Tra Musk e Trump lo scontro è ancora aperto
Dopo essersi supportati durante la campagna per un anno intero, Trump e Musk sono arrivati allo scontro frontale, con le feroci critiche del proprietario di Tesla al budget Usa, le minacce di ritorsioni del presidente sui contratti in essere, i riferimenti al caso Epstein da parte di Musk e la sua controminaccia di creare un partito politico. «Abbiamo avuto un ottimo rapporto, ma sono sorpreso, Elon mi ha molto deluso», ha detto il presidente americano ai giornalisti durante un’apparizione nello Studio ovale accanto al cancelliere tedesco Friedrich Merz.
È stato il “Big Beautiful Bill”, la legge di spesa del partito repubblicano in discussione a Capitol Hill, a far precipitare i rapporti: ogni anno Tesla riceve miliardi di dollari grazie a varie sovvenzioni ambientali per favorire l’acquisto di auto elettriche negli Stati Uniti. Trump ha proposto di eliminare tutti questi sistemi di sovvenzione, che farebbero perdere a Tesla miliardi di dollari all’anno. «Elon ne conosceva tutti i meccanismi dall’interno», ha detto Trump, facendosi dare in diretta su X del bugiardo: «E’ falso, non ne sapevo nulla”, ha replicato Musk lamentando che “la legge è stata approvata nel cuore della notte, così velocemente che quasi nessuno l’aveva letta».
Musk ha duramente criticato il pacchetto fiscale-spesa promosso da Trump, definendolo una “disgusting abomination” e un disastro per il debito pubblico.
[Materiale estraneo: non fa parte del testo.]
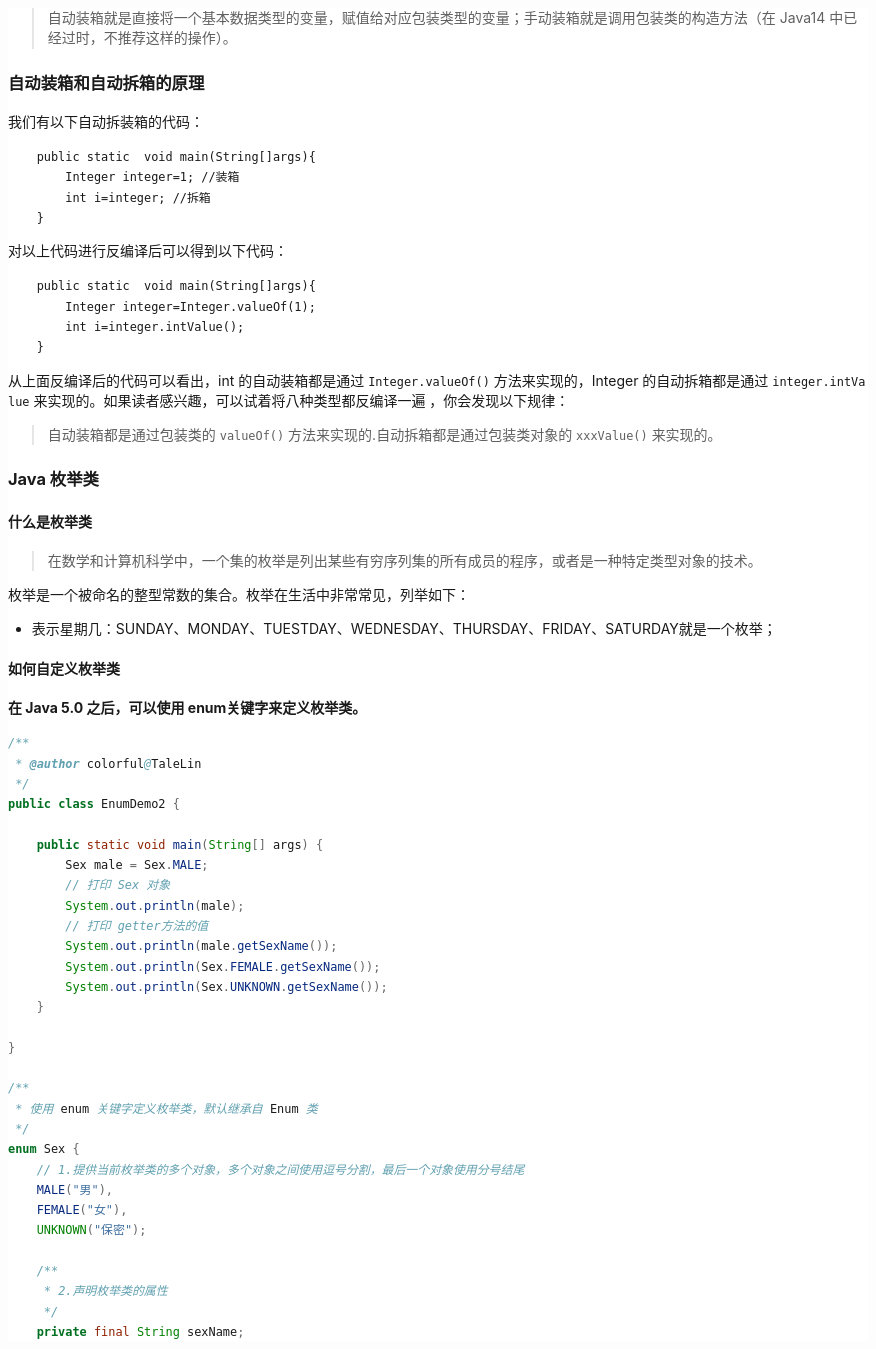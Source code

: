 > 自动装箱就是直接将一个基本数据类型的变量，赋值给对应包装类型的变量；手动装箱就是调用包装类的构造方法（在 Java14 中已经过时，不推荐这样的操作）。

### 自动装箱和自动拆箱的原理

我们有以下自动拆装箱的代码：

```
    public static  void main(String[]args){
        Integer integer=1; //装箱
        int i=integer; //拆箱
    }
```

对以上代码进行反编译后可以得到以下代码：

```
    public static  void main(String[]args){
        Integer integer=Integer.valueOf(1);
        int i=integer.intValue();
    }
```

从上面反编译后的代码可以看出，int 的自动装箱都是通过 `Integer.valueOf()` 方法来实现的，Integer 的自动拆箱都是通过 `integer.intValue` 来实现的。如果读者感兴趣，可以试着将八种类型都反编译一遍 ，你会发现以下规律：

> 自动装箱都是通过包装类的 `valueOf()` 方法来实现的.自动拆箱都是通过包装类对象的 `xxxValue()` 来实现的。

### Java 枚举类
#### 什么是枚举类
> 在数学和计算机科学中，一个集的枚举是列出某些有穷序列集的所有成员的程序，或者是一种特定类型对象的技术。

枚举是一个被命名的整型常数的集合。枚举在生活中非常常见，列举如下：
- 表示星期几：SUNDAY、MONDAY、TUESTDAY、WEDNESDAY、THURSDAY、FRIDAY、SATURDAY就是一个枚举；

#### 如何自定义枚举类
**在 Java 5.0 之后，可以使用 enum关键字来定义枚举类。**
```java
/**
 * @author colorful@TaleLin
 */
public class EnumDemo2 {

    public static void main(String[] args) {
        Sex male = Sex.MALE;
        // 打印 Sex 对象
        System.out.println(male);
        // 打印 getter方法的值
        System.out.println(male.getSexName());
        System.out.println(Sex.FEMALE.getSexName());
        System.out.println(Sex.UNKNOWN.getSexName());
    }

}

/**
 * 使用 enum 关键字定义枚举类，默认继承自 Enum 类
 */
enum Sex {
    // 1.提供当前枚举类的多个对象，多个对象之间使用逗号分割，最后一个对象使用分号结尾
    MALE("男"),
    FEMALE("女"),
    UNKNOWN("保密");

    /**
     * 2.声明枚举类的属性
     */
    private final String sexName;
```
La disputa ha provocato una caduta del 14–15% delle azioni Tesla, con perdite di decine di miliardi di dollari, seguita da un lieve rimbalzo dopo segnali di disgelo. Sempre su X, poi, l’ultima provocazione di Musk che lancia un sondaggio che in pochi minuti raccoglie un fiume di sì: “È ora di creare un nuovo partito politico in America che rappresenti effettivamente l’80% della popolazione di mezzo?”. Il quesito, cui si può rispondere per 24 ore, impazza incassando in meno di un’ora quasi 300 mila risposte, l’84% a favore.
Facendo paragoni con il passato, dopo la catastrofica crisi del 2008, Obama scelse di intervenire sul mercato statunitense con un cosiddetto salvataggio federale, coinvolgendo Fiat e i sindacati. Anche in quel caso, il governo fu coinvolto direttamente nella sorte di un’azienda chiave per l’economia del Paese. La leadership forte di Marchionne face sì che l’impresa trattasse con lo Stato ma difendendo la propria autonomia. Eppure, ci sono diverse differenze tra la situazione Obama/Marchionne e Trump/Musk: in quel caso l’intervento fu per salvare un’azienda morente; nel caso Musk-Tesla si parla di un colosso in crisi d’immagine e mercato, non di vero e proprio fallimento. Ancora, i sindacati erano parte dell’accordo; Musk li esclude attivamente.
Insomma, sotto certi aspetti, qualunque sia la forma che assume — salvataggio pubblico, alleanza strategica o corteggiamento elettorale — il legame tra governo e grande impresa può funzionare quando temporaneo. Il mercato, da solo, non sempre si autoregola: può produrre squilibri, lasciare indietro interi settori o fallire nel garantire beni comuni come innovazione, occupazione o sostenibilità. In questi casi, un’azione pubblica mirata può correggere distorsioni, orientare lo sviluppo, accompagnare una transizione. In altri, quando la relazione si fa troppo lunga e “intima”, corre il rischio di sfociare in gravi rischi.